At the start of Persona 3's end-game, the player is given a choice to make - whether they will kill Ryoji, the human manifestation of Death and the facilitator of the Fall, or spare his life. Killing him will not stop the world from ending, but it will rob the party of all their memories. This would leave them oblivious to the impending doom, but would also tear apart all the friendships and memories forged over the course of the game. Those who intend to see things through to the end and face Nyx choose to let him live instead. When I made that choice not to kill Ryoji, though, I wasn't doing it purely out of a desire to see things through. There was an element of that to it, but ultimately it was bigger and deeper than simply stopping the Dark Hour or saving the world. I made that choice because I didn't want all the incredible friendships I'd forged to count for nothing. I want to fight Nyx in order to preserve those friendships and safeguard those memories. They're what have really mattered to me.
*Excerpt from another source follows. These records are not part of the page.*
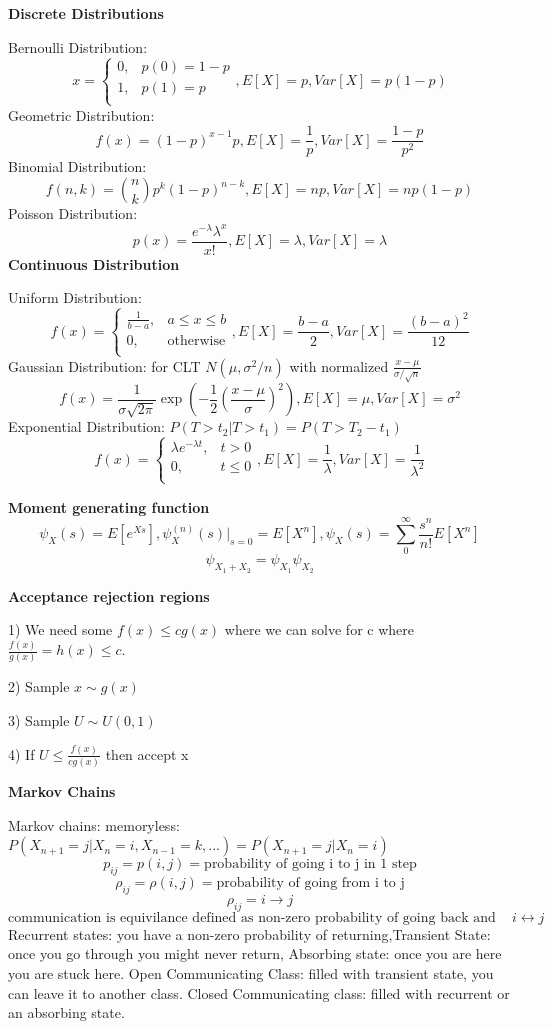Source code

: \documentclass[8pt]{extarticle}
\begin{document}
\textbf{Discrete Distributions}

Bernoulli Distribution: $$x = \begin{cases}
0,&p(0) = 1-p\\
1,& p(1) = p\\
\end{cases}, E[X] = p, Var[X] = p(1-p)
$$
Geometric Distribution:
$$f(x) = (1-p)^{x-1}p, E[X] = \frac1p, Var[X] = \frac{1-p}{p^2}$$
Binomial Distribution:
$$f(n,k) = \binom nk p^k(1-p)^{n-k}, E[X] = np, Var[X] = np(1-p)$$
Poisson Distribution:
$$p(x) = \frac{e^{-\lambda}\lambda^x}{x!}, E[X] = \lambda, Var[X] = \lambda$$
\textbf{Continuous Distribution}

Uniform Distribution:
$$f(x) = \begin{cases}
\frac1 {b-a},& a \leq x \leq b\\
0,& \text{otherwise}\\
\end{cases}, E[X] = \frac{b-a}2,Var[X] = \frac{(b-a)^2}{12}$$
Gaussian Distribution: for CLT $N(\mu,\sigma^2/n)$ with normalized $\frac{x-\mu}{\sigma/\sqrt n}$
$$f(x) = \frac{1}{\sigma \sqrt{2\pi}}\exp\left(-\frac12 \left(\frac{x-\mu}{\sigma}\right)^2\right), E[X] = \mu, Var[X] = \sigma^2$$
Exponential Distribution: $P(T>t_2|T>t_1) = P(T>T_2-t_1)$
$$f(x) = \begin{cases}
\lambda e^{-\lambda t}, & t>0\\
0, & t\leq 0\\\end{cases}, E[X] = \frac1\lambda, Var[X] = \frac1 {\lambda^2}$$

\textbf{Moment generating function}
$$\psi_X(s) = E[e^{Xs}], \psi^{(n)}_X(s)|_{s=0} = E[X^n], \psi_X(s) = \sum_0^\infty \frac{s^n}{n!}E[X^n]$$
$$\psi_{X_1+X_2} = \psi_{X_1}\psi_{X_2}$$

\textbf{Acceptance rejection regions}

1) We need some $f(x) \leq cg(x)$ where we can solve for c where $\frac{f(x)}{g(x)} = h(x) \leq c$.

2) Sample $x\sim g(x)$

3) Sample $U\sim U(0,1)$

4) If $U\leq \frac{f(x)}{cg(x)}$ then accept x

\textbf{Markov Chains}

Markov chains: memoryless: $P(X_{n+1} = j|X_{n} =i, X_{n-1} = k,...) = P(X_{n+1} = j|X_{n} = i)$
$$p_{ij} = p(i,j) = \text{probability of going i to j in 1 step}$$
$$\rho_{ij} = \rho (i,j) = \text{probability of going from i to j}$$
$$\rho_{ij} = i\rightarrow j$$
$$\text{communication is equivilance defined as non-zero probability of going back and forth } i\leftrightarrow j$$
Recurrent states: you have a non-zero probability of returning,Transient State: once you go through you might never return,
Absorbing state: once you are here you are stuck here.
Open Communicating Class: filled with transient state, you can leave it to another class. Closed Communicating class: filled with recurrent or an absorbing state.
\end{document}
When I finish the Journey, I don't plan to start playing the Answer straight away. In fact, I'm not sure if I plan to play the Answer at all - the Journey feels like a perfect self-contained story, and most of what I've heard about the Answer has been less than favourable. Perhaps the biggest deciding factor is that apparently the Answer is completely devoid of Social Links. Given how huge a part they've played in my enjoyment of Persona 3, I'm not sure I'd want to play more of the same game with that aspect stripped away. Instead, I plan to continue plodding through Skyrim. My spellsword Nord character is currently level 39, and now that I've finished the Companions quest line, I want to complete the College of Winterhold, Civil War and main quest before I put that down as well. There's also more Final Fantasy VII to endure, and I suspect I'll be putting out the next episode before the week is out. As always, thanks very much for reading guys. Catch you all around the site.